# Front panel connection on motherboard



## greatmbrd (Nov 30, 2013)

I am facing issues in identifying the front panel pins on the zebronics zeb-945 socket 775 motherboard. 

I could not locate the manual of this motherboard on the internet.

On the board, I can only find 'F_PANEL' printed below these set of pins. But which pin is to be connected where is not known.

Please help me in locating the same. I need to connect the following
HDD LED - 2 wires
Power LED+ - 1 wire
Power LED- - 1 wire
Power switch - 2 wires
reset switch - 2 wires

The pins are not as per the standard layout which I know

1 3 5 7 9
2 4 6 8

Instead, they are something like this
1 3 - 5 7 9 11
2 - 4 6 - 10 12


----------



## Tyree (May 10, 2009)

If the Mobo came out of an OEM PC, it probably had a one piece proprietary connection.
What type of case are you using?
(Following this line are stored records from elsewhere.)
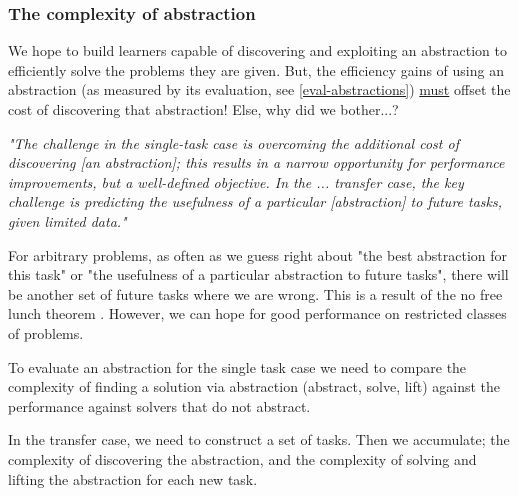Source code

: %
%
%

\subsubsection{The complexity of abstraction}

We hope to build learners capable of discovering and exploiting an abstraction
to efficiently solve the problems they are given.
But, the efficiency gains of using an abstraction (as measured by its evaluation, see \ref{eval-abstractions}) \underline{must} offset the cost of
discovering that abstraction! Else, why did we bother...?

\begin{displayquote}
\textit{"The challenge in the single-task case is overcoming the additional cost of discovering [an abstraction];
this results in a narrow opportunity for performance improvements, but a well-defined objective.
In the ... transfer case, the key challenge is predicting the usefulness of a particular [abstraction] to future tasks, given limited data."}\cite{Konidaris2019}
\end{displayquote}

For arbitrary problems, as often as we guess right about "the best abstraction for this task" or "the usefulness of a particular abstraction to future tasks",
there will be another set of future tasks where we are wrong. This is a result of the no free lunch theorem \cite{Wolpert1996}. However, we can hope for good performance on restricted classes of problems.

To evaluate an abstraction for the single task case we need to compare the complexity of
finding a solution via abstraction (abstract, solve, lift) against the performance against
solvers that do not abstract.

In the transfer case, we need to construct a set of tasks. Then we accumulate; the
complexity of discovering the abstraction, and the complexity of solving
and lifting the abstraction for each new task.

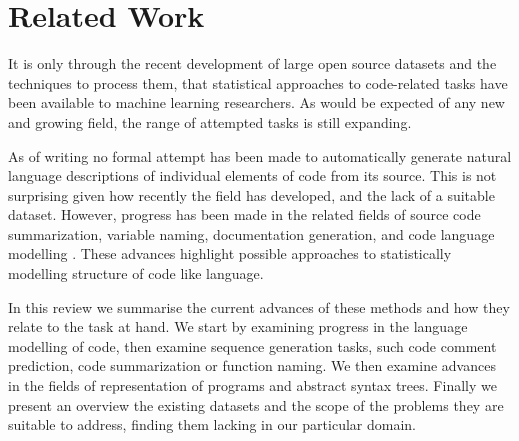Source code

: \chapter{Related Work}

It is only through the recent development of large open source datasets and the techniques to process them, that statistical approaches to code-related tasks have been available to machine learning researchers. 
As would be expected of any new and growing field, the range of attempted tasks is still expanding. 


As of writing no formal attempt has been made to automatically generate natural language descriptions of individual elements of code from its source.  
This is not surprising given how recently the field has developed, and the lack of a suitable dataset.
However, progress has been made in the related fields of source code summarization, variable naming, documentation generation, and code language modelling \citep{allamanis_survey_2017}.  
These advances highlight possible approaches to statistically modelling structure of code like language.  

In this review we summarise the current advances of these methods and how they relate to the task at hand.  We start by examining progress in the language modelling of code, then examine sequence generation tasks, such code comment prediction, code summarization or function naming. We then examine advances in the fields of representation of programs and abstract syntax trees. Finally we present an overview the existing datasets and the scope of the problems they are suitable to address, finding them lacking in our particular domain.



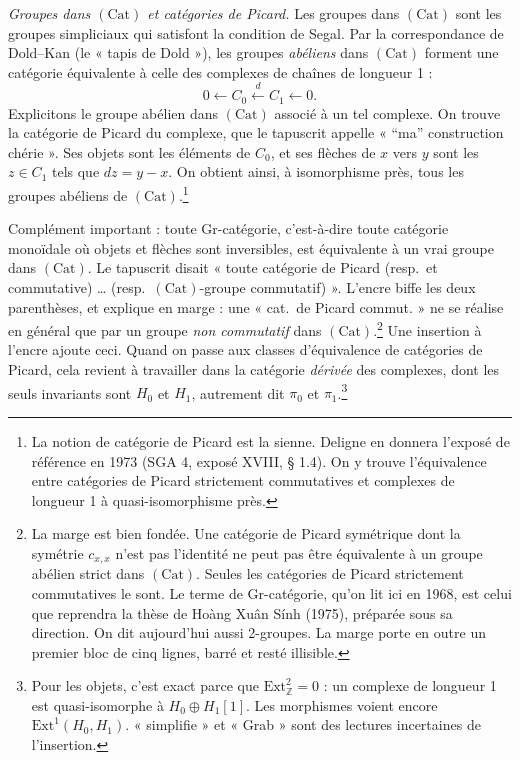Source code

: \documentclass[11pt,a4paper]{article}
\begin{document}
\emph{Groupes dans $(\mathrm{Cat})$ et catégories de Picard.} Les groupes dans
$(\mathrm{Cat})$ sont les groupes simpliciaux qui satisfont la condition de
Segal. Par la correspondance de Dold--Kan (le « tapis de Dold »), les groupes
\emph{abéliens} dans $(\mathrm{Cat})$ forment une catégorie équivalente à celle
des complexes de chaînes de longueur 1 :
\[
0 \longleftarrow C_0 \xleftarrow{\ d\ } C_1 \longleftarrow 0 .
\]
Explicitons le groupe abélien dans $(\mathrm{Cat})$ associé à un tel complexe.
On trouve la catégorie de Picard du complexe, que le tapuscrit appelle « “ma”
construction chérie ». Ses objets sont les éléments de $C_0$, et ses flèches de
$x$ vers $y$ sont les $z \in C_1$ tels que $dz = y - x$. On obtient ainsi, à
isomorphisme près, tous les groupes abéliens de $(\mathrm{Cat})$.\footnote{La
notion de catégorie de Picard est la sienne. Deligne en donnera l'exposé de
référence en 1973 (SGA 4, exposé XVIII, § 1.4). On y trouve l'équivalence entre
catégories de Picard strictement commutatives et complexes de longueur 1 à
quasi-isomorphisme près.}

Complément important : toute Gr-catégorie, c'est-à-dire toute catégorie
monoïdale où objets et flèches sont inversibles, est équivalente à un vrai
groupe dans $(\mathrm{Cat})$. Le tapuscrit disait « toute catégorie de Picard
(resp.\ et commutative) … (resp.\ $(\mathrm{Cat})$-groupe commutatif) ».
L'encre biffe les deux parenthèses, et explique en marge : une « cat.\ de
Picard commut. » ne se réalise en général que par un groupe \emph{non
commutatif} dans $(\mathrm{Cat})$.\footnote{La marge est bien fondée. Une
catégorie de Picard symétrique dont la symétrie $c_{x,x}$ n'est pas l'identité
ne peut pas être équivalente à un groupe abélien strict dans $(\mathrm{Cat})$.
Seules les catégories de Picard strictement commutatives le sont. Le terme de
Gr-catégorie, qu'on lit ici en 1968, est celui que reprendra la thèse de Hoàng
Xuân Sính (1975), préparée sous sa direction. On dit aujourd'hui aussi
2-groupes. La marge porte
en outre un premier bloc de cinq lignes, barré et resté illisible.} Une
insertion à l'encre ajoute ceci. Quand on passe aux classes d'équivalence de
catégories de Picard, cela revient à travailler dans la catégorie
\emph{dérivée} des complexes, dont les seuls invariants sont $H_0$ et $H_1$,
autrement dit $\pi_0$ et $\pi_1$.\footnote{Pour les objets, c'est exact
parce que $\mathrm{Ext}^{2}_{\mathbb{Z}} = 0$ : un complexe de longueur 1 est
quasi-isomorphe à $H_0 \oplus H_1[1]$. Les morphismes voient encore
$\mathrm{Ext}^{1}(H_0, H_1)$. « simplifie » et « Grab » sont des lectures
incertaines de l'insertion.}
\end{document}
The Front Panel wires should be marked.


----------



## [email protected] (Nov 16, 2004)

Here ya go: Front panel connections...

I think you're looking at the wrong connector.


----------



## greatmbrd (Nov 30, 2013)

I am sorry the layout is exactly as follows:

2 - 6 8 - 12 14 16
1 3 - 7 9 - 13 15

I am sure that it is the right connector on the motherboard. I find F_PANEL printed below this connector. There is no manual available on the zebronics website.


----------



## [email protected] (Nov 16, 2004)

Very strange. Following the links (using model # ZEB-P45 because they don't show a ZEB-945) shows the standard F-panel setup.

Don't know what to think about this one. 

I assume you show a " - " where there is no pin?


----------



## T_Rex (Oct 21, 2012)

It's basically the same as a Biostar 775 mobo I believe.


----------



## greatmbrd (Nov 30, 2013)

yes '-' indicates no pin.


----------



## Tyree (May 10, 2009)

Is the Mobo from an OEM PC?
What case are you using?
Are the Front Panel wires marked?


----------



## greatmbrd (Nov 30, 2013)

It is not supplied as a part of branded PC.

I am assembling a PC. 

All the wires in the cabinet are named and its a zebronics bijli cabinet.


Finally, after quite a struggle, I have identified the right pins for all wires except power LED+ and -


----------



## [email protected] (Nov 16, 2004)

How about a picture posted here?

And/or a drawing showing what you've figured out so far.


----------



## joeten (Dec 4, 2008)

See here Hardware Drivers - Zebronics - Always Ahead - Largest Range of Peripherals


----------